Blumen für den Papst

Niederländische Floristen sorgen für den Osterschmuck im Vatikan

Rom (DT) „Bedankt voor de bloemen“. Auf diese Worte werden die vielen niederländischen Katholiken, die sich am Ostersonntag auf dem Petersplatz eingefunden haben oder via Fernsehübertragung den Apostolischen Segen „urbi et orbi“ empfangen möchten, gespannt warten. Traditionsgemäß pflegt der Papst mit ihnen seine in niederländischer Sprache vorgetragenen Ostergrüße zu beschließen. Das Dankeschön des Heiligen Vaters ist berechtigt – denn seit mehr als zwei Jahrzehnten zeichnen Floristenverbände aus den Niederlanden, in der Hauptsache aus der Provinz Holland, verantwortlich für den farbenprächtigen Blumenschmuck, der zum Osterfest den Vatikan verschönert.

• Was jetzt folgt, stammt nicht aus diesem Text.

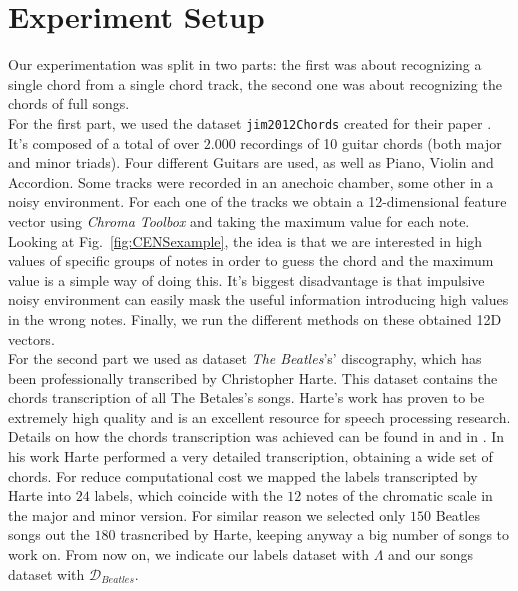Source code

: \section{Experiment Setup}
\label{sec:setup}

Our experimentation was split in two parts: the first was about recognizing a single chord from a single chord track, the second one was about recognizing the chords of full songs.\\
%
For the first part, we used the dataset \texttt{jim2012Chords} \cite{jim2012Chords} created for their paper \cite{JimChordsPaper}. It's composed of a total of over $2.000$ recordings of 10 guitar chords (both major and minor triads). Four different Guitars are used, as well as Piano, Violin and Accordion. Some tracks were recorded in an anechoic chamber, some other in a noisy environment. For each one of the tracks we obtain a 12-dimensional feature vector using \textit{Chroma Toolbox} and taking the maximum value for each note. Looking at Fig.~\ref{fig:CENSexample}, the idea is that we are interested in high values of specific groups of notes in order to guess the chord and the maximum value is a simple way of doing this. It's biggest disadvantage is that impulsive noisy environment can easily mask the useful information introducing high values in the wrong notes. Finally, we run the different methods on these obtained 12D vectors.\\
%
For the second part we used as dataset \textit{The Beatles}'s' discography, which has been professionally transcribed by Christopher Harte. This dataset contains the chords transcription of all The Betales's songs. Harte's work has proven to be extremely high quality and is an excellent resource for speech processing research. Details on how the chords transcription was achieved can be found in \cite{HartePaper} and in \cite{HarteThesis}. In his work Harte performed a very detailed transcription, obtaining a wide set of chords. For reduce computational cost we mapped the labels transcripted by Harte into $24$ labels, which coincide with the $12$ notes of the chromatic scale in the major and minor version. For similar reason we selected only $150$ Beatles songs out the $180$ trasncribed by Harte, keeping anyway a big number of songs to work on. From now on, we indicate our labels dataset with $\Lambda$ and our songs dataset with $\mathcal{D}_{Beatles}$. \\
%
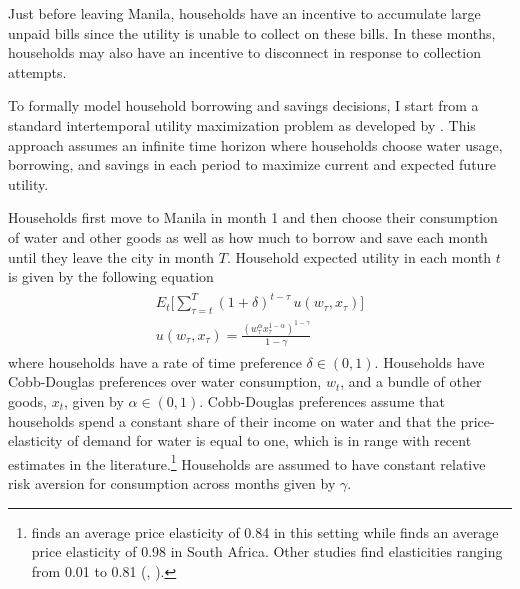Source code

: \documentclass[12pt]{article}
\begin{document}
Just before leaving Manila, households have an incentive to accumulate large unpaid bills since the utility is unable to collect on these bills.  In these months, households may also have an incentive to disconnect in response to collection attempts.

To formally model household borrowing and savings decisions, I start from a standard intertemporal utility maximization problem as developed by \cite{deaton1991saving}.  This approach assumes an infinite time horizon where households choose water usage, borrowing, and savings in each period to maximize current and expected future utility.  

Households first move to Manila in month 1 and then choose their consumption of water and other goods as well as how much to borrow and save each month until they leave the city in month $T$.  Household expected utility in each month $t$ is given by the following equation
\begin{align}\label{eq:u}
\begin{split}
E_t \Big[ \sum_{\tau = t}^{T} (1+\delta)^{t-\tau} \, u(w_{\tau},x_{\tau}) \Big]\\
u(w_{\tau},x_{\tau}) = \frac{(w_{\tau}^{\alpha}x_{\tau}^{1-\alpha})^{1-\gamma}}{1-\gamma} 
\end{split} 
\end{align}
where households have a rate of time preference $\delta \in (0,1)$.  Households have Cobb-Douglas preferences over water consumption, $w_{t}$, and a bundle of other goods, $x_{t}$, given by $\alpha \in (0,1)$.  Cobb-Douglas preferences assume that households spend a constant share of their income on water and that the price-elasticity of demand for water is equal to one, which is in range with recent estimates in the literature.\footnote{\cite{wjv} finds an average price elasticity of 0.84 in this setting while \cite{szabo2015value} finds an average price elasticity of 0.98 in South Africa.  Other studies find elasticities ranging from 0.01 to 0.81 (\cite{diakite2009proposal}, \cite{strand2005water}).} Households are assumed to have constant relative risk aversion for consumption across months given by $\gamma$.
\end{document}
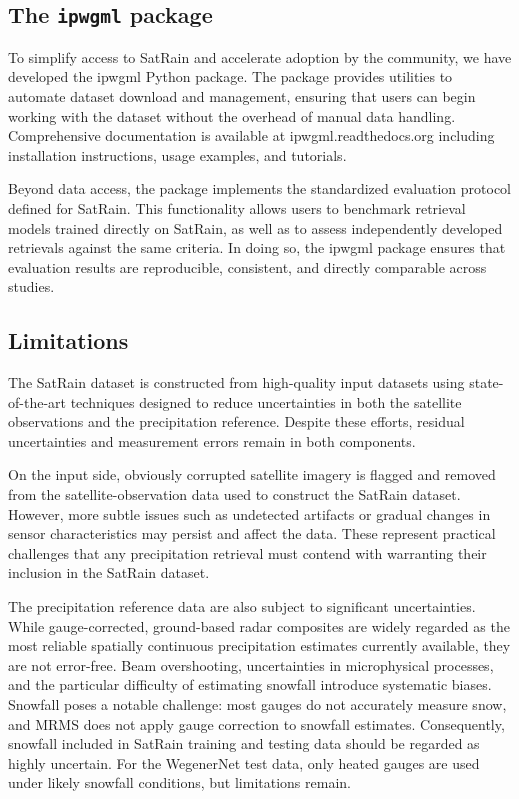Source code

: \documentclass[11pt]{article}
\begin{document}
\subsection{The \texttt{ipwgml} package}

To simplify access to SatRain and accelerate adoption by the community, we have
developed the ipwgml Python package. The package provides utilities to automate
dataset download and management, ensuring that users can begin working with the
dataset without the overhead of manual data handling. Comprehensive
documentation is available at ipwgml.readthedocs.org including installation
instructions, usage examples, and tutorials.

Beyond data access, the package implements the standardized evaluation protocol
defined for SatRain. This functionality allows users to benchmark retrieval
models trained directly on SatRain, as well as to assess independently developed
retrievals against the same criteria. In doing so, the ipwgml package ensures
that evaluation results are reproducible, consistent, and directly comparable
across studies.

\subsection{Limitations}

The SatRain dataset is constructed from high-quality input datasets using
state-of-the-art techniques designed to reduce uncertainties in both the
satellite observations and the precipitation reference. Despite these efforts,
residual uncertainties and measurement errors remain in both components.

On the input side, obviously corrupted satellite imagery is flagged and removed
from the satellite-observation data used to construct the SatRain dataset.
However, more subtle issues such as undetected artifacts or gradual changes in
sensor characteristics may persist and affect the data. These represent
practical challenges that any precipitation retrieval must contend with
warranting their inclusion in the SatRain dataset.

The precipitation reference data are also subject to significant uncertainties.
While gauge-corrected, ground-based radar composites are widely regarded as the
most reliable spatially continuous precipitation estimates currently available,
they are not error-free. Beam overshooting, uncertainties in microphysical
processes, and the particular difficulty of estimating snowfall introduce
systematic biases. Snowfall poses a notable challenge: most gauges do not
accurately measure snow, and MRMS does not apply gauge correction to snowfall
estimates. Consequently, snowfall included in SatRain training and testing data
should be regarded as highly uncertain. For the WegenerNet test data, only
heated gauges are used under likely snowfall conditions, but limitations remain.
\end{document}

Das Wohlwollen des Papstes

Begonnen hat alles im Jahr 1985, als Papst Johannes Paul II. dem Königreich der Niederlande einen Pastoralbesuch abstattete. Die Visite des Heiligen Vaters war damals auf heftigen Protest gestoßen und von unschönen Demonstrationen begleitet worden. Er hoffe, zumindest die für sein Heimatland typischen Blumenarrangements hätten das Wohlwollen des Papstes gefunden, äußerte sich ein Prälat aus Utrecht entschuldigend gegenüber den Mitgliedern der vatikanischen Delegation. Und wenn es auch dem Geistlichen kein echter Trost war: Die Blumenpracht war dem Papst durchaus ins Auge gefallen. Denn Johannes Paul II. bat vor seinem Abflug ausdrücklich darum, den Verantwortlichen hierfür zu danken.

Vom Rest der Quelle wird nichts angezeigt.